Rendered images with source text:
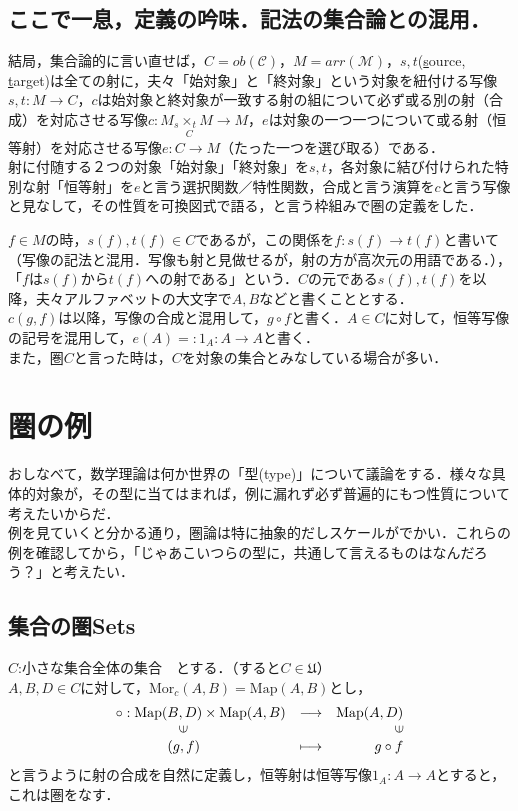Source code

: \documentclass[uplatex, 12pt, a4paper, dvipdfmx]{jsarticle}
\begin{document}
\subsection{ここで一息，定義の吟味．記法の集合論との混用．}

結局，集合論的に言い直せば，$C=ob(\mathcal{C})$，$M=arr(\mathcal{M})$，$s,t$(\underline{s}ource, \underline{t}arget)は全ての射に，夫々「始対象」と「終対象」という対象を紐付ける写像$s,t:M\longrightarrow C$，$c$は始対象と終対象が一致する射の組について必ず或る別の射（合成）を対応させる写像$c:M_s \underset{C}{\times_t}M \longrightarrow M$，$e$は対象の一つ一つについて或る射（恒等射）を対応させる写像$e:C\longrightarrow M$（たった一つを選び取る）である．\\
射に付随する２つの対象「始対象」「終対象」を$s,t$，各対象に結び付けられた特別な射「恒等射」を$e$と言う選択関数／特性関数，合成と言う演算を$c$と言う写像と見なして，その性質を可換図式で語る，と言う枠組みで圏の定義をした．

$f\in M$の時，$s(f), t(f)\in C$であるが，この関係を$f:s(f)\longrightarrow t(f)$と書いて（写像の記法と混用．写像も射と見做せるが，射の方が高次元の用語である．），「$f$は$s(f)$から$t(f)$への射である」という．$C$の元である$s(f),t(f)$を以降，夫々アルファベットの大文字で$A,B$などと書くこととする．\\
$c(g,f)$は以降，写像の合成と混用して，$g\circ f$と書く．$A\in C$に対して，恒等写像の記号を混用して，$e(A)=:1_A : A\longrightarrow A$と書く．\\
また，圏$C$と言った時は，$C$を対象の集合とみなしている場合が多い．

\clearpage
\section{圏の例}
おしなべて，数学理論は何か世界の「型(type)」について議論をする．様々な具体的対象が，その型に当てはまれば，例に漏れず必ず普遍的にもつ性質について考えたいからだ．\\
例を見ていくと分かる通り，圏論は特に抽象的だしスケールがでかい．これらの例を確認してから，「じゃあこいつらの型に，共通して言えるものはなんだろう？」と考えたい．

\subsection{集合の圏\bf{Sets}}

$C$:小さな集合全体の集合　とする．（すると$C\in\mathfrak{U}$）\\
$A,B,D\in C$に対して，$\mathrm{Mor}_c(A,B)=\mathrm{Map}(A,B)$とし，$$\begin{array}{lcr}\circ : \mathrm{Map}(B,D)\times\mathrm{Map}(A,B)&\longrightarrow&\mathrm{Map}(A,D)\\ \hspace{16mm}\rotatebox{90}{$\in$} & & \rotatebox{90}{$\in$}\\ \hspace{13mm}(g,f) & \longmapsto & g\circ f \end{array}$$
と言うように射の合成を自然に定義し，恒等射は恒等写像$1_A:A\longrightarrow A$とすると，これは圏をなす．
\end{document}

> Task item
Each line, beginning at the one that contains "C$に対して，恒等写像の記号を混用して，$e(A)=:1_A : A\longrightarrow A$と書く．\\" and continuing through the end of the records, must be written out exactly, first and last included.

> Solution
$c(g,f)$は以降，写像の合成と混用して，$g\circ f$と書く．$A\in C$に対して，恒等写像の記号を混用して，$e(A)=:1_A : A\longrightarrow A$と書く．\\
また，圏$C$と言った時は，$C$を対象の集合とみなしている場合が多い．

\clearpage
\section{圏の例}
おしなべて，数学理論は何か世界の「型(type)」について議論をする．様々な具体的対象が，その型に当てはまれば，例に漏れず必ず普遍的にもつ性質について考えたいからだ．\\
例を見ていくと分かる通り，圏論は特に抽象的だしスケールがでかい．これらの例を確認してから，「じゃあこいつらの型に，共通して言えるものはなんだろう？」と考えたい．

\subsection{集合の圏\bf{Sets}}

$C$:小さな集合全体の集合　とする．（すると$C\in\mathfrak{U}$）\\
$A,B,D\in C$に対して，$\mathrm{Mor}_c(A,B)=\mathrm{Map}(A,B)$とし，$$\begin{array}{lcr}\circ : \mathrm{Map}(B,D)\times\mathrm{Map}(A,B)&\longrightarrow&\mathrm{Map}(A,D)\\ \hspace{16mm}\rotatebox{90}{$\in$} & & \rotatebox{90}{$\in$}\\ \hspace{13mm}(g,f) & \longmapsto & g\circ f \end{array}$$
と言うように射の合成を自然に定義し，恒等射は恒等写像$1_A:A\longrightarrow A$とすると，これは圏をなす．
\end{document}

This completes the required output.